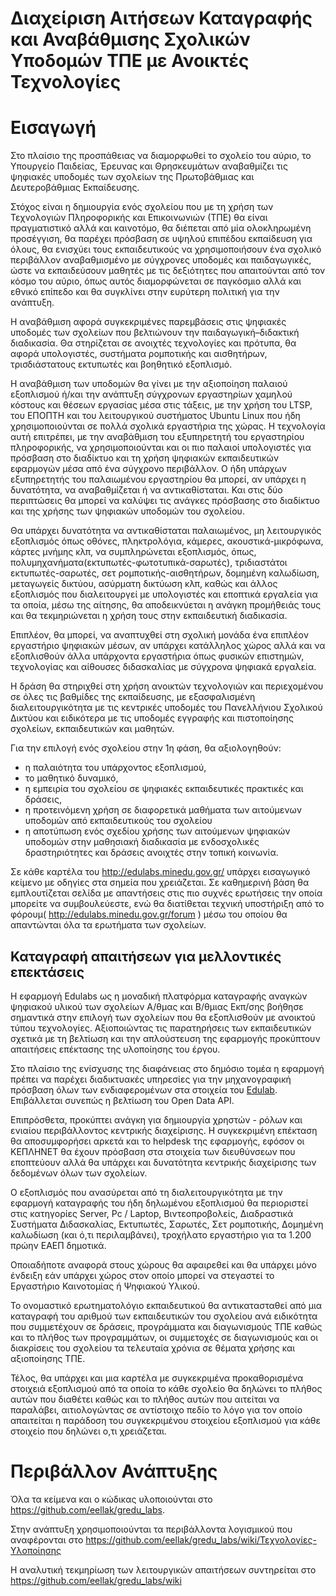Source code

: # Διαχείριση Αιτήσεων Καταγραφής και Αναβάθμισης Σχολικών Υποδομών ΤΠΕ με Ανοικτές Τεχνολογίες

# Εισαγωγή

Στο πλαίσιο της προσπάθειας να διαμορφωθεί το σχολείο του αύριο, το Υπουργείο Παιδείας, Έρευνας και Θρησκευμάτων αναβαθμίζει τις ψηφιακές υποδομές των σχολείων της Πρωτοβάθμιας και Δευτεροβάθμιας  Εκπαίδευσης. 

Στόχος είναι η δημιουργία ενός σχολείου που με τη χρήση των Τεχνολογιών Πληροφορικής και Επικοινωνιών (ΤΠΕ) θα είναι πραγματιστικό αλλά και καινοτόμο, θα διέπεται από μία ολοκληρωμένη προσέγγιση, θα παρέχει πρόσβαση σε υψηλού επιπέδου εκπαίδευση για όλους, θα ενισχύει τους εκπαιδευτικούς να χρησιμοποιήσουν ένα σχολικό περιβάλλον αναβαθμισμένο με σύγχρονες υποδομές και παιδαγωγικές, ώστε να εκπαιδεύσουν μαθητές με τις δεξιότητες που απαιτούνται από τον κόσμο του αύριο, όπως αυτός διαμορφώνεται σε παγκόσμιο αλλά και εθνικό επίπεδο και θα συγκλίνει στην ευρύτερη πολιτική για την ανάπτυξη. 

Η αναβάθμιση αφορά συγκεκριμένες παρεμβάσεις στις ψηφιακές υποδομές των σχολείων που βελτιώνουν την παιδαγωγική–διδακτική διαδικασία. Θα στηρίζεται σε ανοιχτές τεχνολογίες και πρότυπα, θα αφορά υπολογιστές, συστήματα ρομποτικής και αισθητήρων, τρισδιάστατους εκτυπωτές και βοηθητικό εξοπλισμό.

Η αναβάθμιση των υποδομών θα γίνει με την αξιοποίηση παλαιού εξοπλισμού ή/και την ανάπτυξη σύγχρονων εργαστηρίων χαμηλού κόστους και θέσεων εργασίας μέσα στις τάξεις, με την χρήση του LTSP, του ΕΠΟΠΤΗ και του λειτουργικού συστήματος Ubuntu Linux που ήδη χρησιμοποιούνται σε πολλά σχολικά εργαστήρια της χώρας. Η τεχνολογία αυτή επιτρέπει, με την αναβάθμιση του εξυπηρετητή του εργαστηρίου πληροφορικής, να χρησιμοποιούνται και οι πιο παλαιοί υπολογιστές για πρόσβαση στο διαδίκτυο και τη χρήση ψηφιακών εκπαιδευτικών εφαρμογών μέσα από ένα σύγχρονο περιβάλλον. Ο ήδη υπάρχων εξυπηρετητής του παλαιωμένου εργαστηρίου θα μπορεί, αν υπάρχει η δυνατότητα, να αναβαθμίζεται ή να αντικαθίσταται. Και στις δύο περιπτώσεις θα μπορεί να καλύψει τις ανάγκες πρόσβασης στο διαδίκτυο και της χρήσης των ψηφιακών υποδομών του σχολείου.

Θα υπάρχει δυνατότητα να αντικαθίσταται παλαιωμένος, μη λειτουργικός εξοπλισμός όπως οθόνες, πληκτρολόγια, κάμερες, ακουστικά-μικρόφωνα, κάρτες μνήμης κλπ, να συμπληρώνεται εξοπλισμός, όπως, πολυμηχανήματα(εκτυπωτές-φωτοτυπικά-σαρωτές), τριδιαστάτοι εκτυπωτές-σαρωτές, σετ ρομποτικής-αισθητήρων, δομημένη καλωδίωση, μεταγωγείς δικτύου, ασύρματη δικτύωση κλπ, καθώς και άλλος εξοπλισμός που διαλειτουργεί με υπολογιστές και εποπτικά εργαλεία για τα οποία, μέσω της αίτησης, θα αποδεικνύεται η ανάγκη προμήθειάς τους και θα τεκμηριώνεται η χρήση τους στην εκπαιδευτική διαδικασία. 

Επιπλέον, θα μπορεί, να αναπτυχθεί στη σχολική μονάδα ένα επιπλέον εργαστήριο ψηφιακών μέσων, αν υπάρχει κατάλληλος χώρος αλλά και να εξοπλισθούν άλλα υπάρχοντα εργαστήρια όπως φυσικών επιστημών, τεχνολογίας και αίθουσες διδασκαλίας με σύγχρονα ψηφιακά εργαλεία. 

Η δράση θα στηριχθεί στη χρήση ανοικτών τεχνολογιών και περιεχομένου σε όλες τις βαθμίδες της εκπαίδευσης, με εξασφαλισμένη διαλειτουργικότητα με τις κεντρικές υποδομές του Πανελλήνιου Σχολικού Δικτύου και ειδικότερα με τις υποδομές εγγραφής και πιστοποίησης σχολείων, εκπαιδευτικών και μαθητών.  

Για την επιλογή ενός σχολείου στην 1η φάση, θα αξιολογηθούν:
- η παλαιότητα του υπάρχοντος εξοπλισμού,
- το μαθητικό δυναμικό, 
- η εμπειρία του σχολείου σε ψηφιακές εκπαιδευτικές πρακτικές και δράσεις, 
- η προτεινόμενη χρήση σε διαφορετικά μαθήματα των αιτούμενων υποδομών από  εκπαιδευτικούς του σχολείου 
- η αποτύπωση ενός σχεδίου χρήσης των αιτούμενων ψηφιακών υποδομών στην μαθησιακή διαδικασία με ενδοσχολικές δραστηριότητες και δράσεις ανοιχτές στην τοπική κοινωνία.

Σε κάθε καρτέλα του http://edulabs.minedu.gov.gr/ υπάρχει εισαγωγικό κείμενο με οδηγίες στα σημεία που χρειάζεται. Σε καθημερινή βάση θα εμπλουτίζεται σελίδα με απαντήσεις στις πιο συχνές ερωτήσεις την οποία μπορείτε να συμβουλεύεστε, ενώ θα διατίθεται τεχνική υποστήριξη από το φόρουμ( http://edulabs.minedu.gov.gr/forum )  μέσω του οποίου θα απαντώνται όλα τα ερωτήματα των σχολείων. 

## Καταγραφή απαιτήσεων για μελλοντικές επεκτάσεις

H εφαρμογή Edulabs ως η μοναδική πλατφόρμα καταγραφής αναγκών ψηφιακού υλικού των σχολείων Α/θμας και Β/θμιας Εκπ/σης βοήθησε σημαντικά στην επιλογή των σχολείων που θα εξοπλισθούν με ανοικτού τύπου τεχνολογίες. Αξιοποιώντας τις παρατηρήσεις των εκπαιδευτικών σχετικά με τη βελτίωση και την απλούστευση της εφαρμογής προκύπτουν απαιτήσεις επέκτασης της υλοποίησης του έργου.

Στο πλαίσιο της ενίσχυσης της διαφάνειας στο δημόσιο τομέα η εφαρμογή πρέπει να παρέχει διαδικτυακές υπηρεσίες για την μηχανογραφική πρόσβαση όλων των ενδιαφερομένων στα στοιχεία του [Edulab](http://edulabs.minedu.gov.gr/). Επιβάλλεται συνεπώς η βελτίωση του Open Data API.

Επιπρόσθετα, προκύπτει ανάγκη για δημιουργία χρηστών - ρόλων και ενιαίου περιβάλλοντος κεντρικής διαχείρισης. Η συγκεκριμένη επέκταση θα αποσυμφορήσει αρκετά και το helpdesk της εφαρμογής, εφόσον οι ΚΕΠΛΗΝΕΤ θα έχουν πρόσβαση στα στοιχεία των διευθύνσεων που εποπτεύουν αλλά θα υπάρχει και δυνατότητα κεντρικής διαχείρισης των δεδομένων όλων των σχολείων. 

Ο εξοπλισμός που ανασύρεται από τη διαλειτουργικότητα με την εφαρμογή καταγραφής του ήδη δηλωμένου εξοπλισμού θα περιοριστεί στις κατηγορίες Server, Pc / Laptop, Βιντεοπροβολείς, Διαδραστικά Συστήματα Διδασκαλίας, Εκτυπωτές, Σαρωτές, Σετ ρομποτικής, Δομημένη καλωδίωση (και ό,τι περιλαμβάνει), τροχήλατο εργαστήριο για τα 1.200 πρώην ΕΑΕΠ δημοτικά.

Οποιαδήποτε αναφορά στους χώρους θα αφαιρεθεί και θα υπάρχει μόνο ένδειξη εάν υπάρχει χώρος στον οποίο μπορεί να στεγαστεί το Εργαστήριο Καινοτομίας ή Ψηφιακού Υλικού.

Το ονομαστικό ερωτηματολόγιο εκπαιδευτικού θα αντικατασταθεί από μια καταγραφή του αριθμού των εκπαιδευτικών του σχολείου ανά ειδικότητα που συμμετέχουν σε δράσεις, προγράμματα και διαγωνισμούς ΤΠΕ καθώς και το πλήθος των προγραμμάτων, οι συμμετοχές σε διαγωνισμούς και οι διακρίσεις του σχολείου τα τελευταία χρόνια σε θέματα χρήσης και αξιοποίησης ΤΠΕ.

Τέλος, θα υπάρχει και μια καρτέλα με συγκεκριμένα προκαθορισμένα στοιχειά εξοπλισμού από τα οποία το κάθε σχολείο θα δηλώνει το πλήθος αυτών που διαθέτει καθώς και το πλήθος αυτών που αιτείται να παραλάβει, αιτιολογώντας σε αντίστοιχο πεδίο το λόγο για τον οποίο απαιτείται η παράδοση του συγκεκριμένου στοιχείου εξοπλισμού για κάθε στοιχείο που δηλώνει ο,τι χρειάζεται.

# Περιβάλλον Ανάπτυξης

Όλα τα κείμενα και ο κώδικας υλοποιούνται στο https://github.com/eellak/gredu_labs. 

Στην ανάπτυξη χρησιμοποιούνται τα περιβάλλοντα λογισμικού που αναφέρονται στο  https://github.com/eellak/gredu_labs/wiki/Τεχνολογίες-Υλοποίησης

Η αναλυτική τεκμηρίωση των λειτουργικών απαιτήσεων συντηρείται στο https://github.com/eellak/gredu_labs/wiki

========================

**Exercise:**
The required output is the stretch of entries above from the line containing "Επιπλέον, θα μπορεί, να" through the line containing "- η εμπειρία", reproduced exactly.

**Solution to this task:**
Επιπλέον, θα μπορεί, να αναπτυχθεί στη σχολική μονάδα ένα επιπλέον εργαστήριο ψηφιακών μέσων, αν υπάρχει κατάλληλος χώρος αλλά και να εξοπλισθούν άλλα υπάρχοντα εργαστήρια όπως φυσικών επιστημών, τεχνολογίας και αίθουσες διδασκαλίας με σύγχρονα ψηφιακά εργαλεία. 

Η δράση θα στηριχθεί στη χρήση ανοικτών τεχνολογιών και περιεχομένου σε όλες τις βαθμίδες της εκπαίδευσης, με εξασφαλισμένη διαλειτουργικότητα με τις κεντρικές υποδομές του Πανελλήνιου Σχολικού Δικτύου και ειδικότερα με τις υποδομές εγγραφής και πιστοποίησης σχολείων, εκπαιδευτικών και μαθητών.  

Για την επιλογή ενός σχολείου στην 1η φάση, θα αξιολογηθούν:
- η παλαιότητα του υπάρχοντος εξοπλισμού,
- το μαθητικό δυναμικό, 
- η εμπειρία του σχολείου σε ψηφιακές εκπαιδευτικές πρακτικές και δράσεις, 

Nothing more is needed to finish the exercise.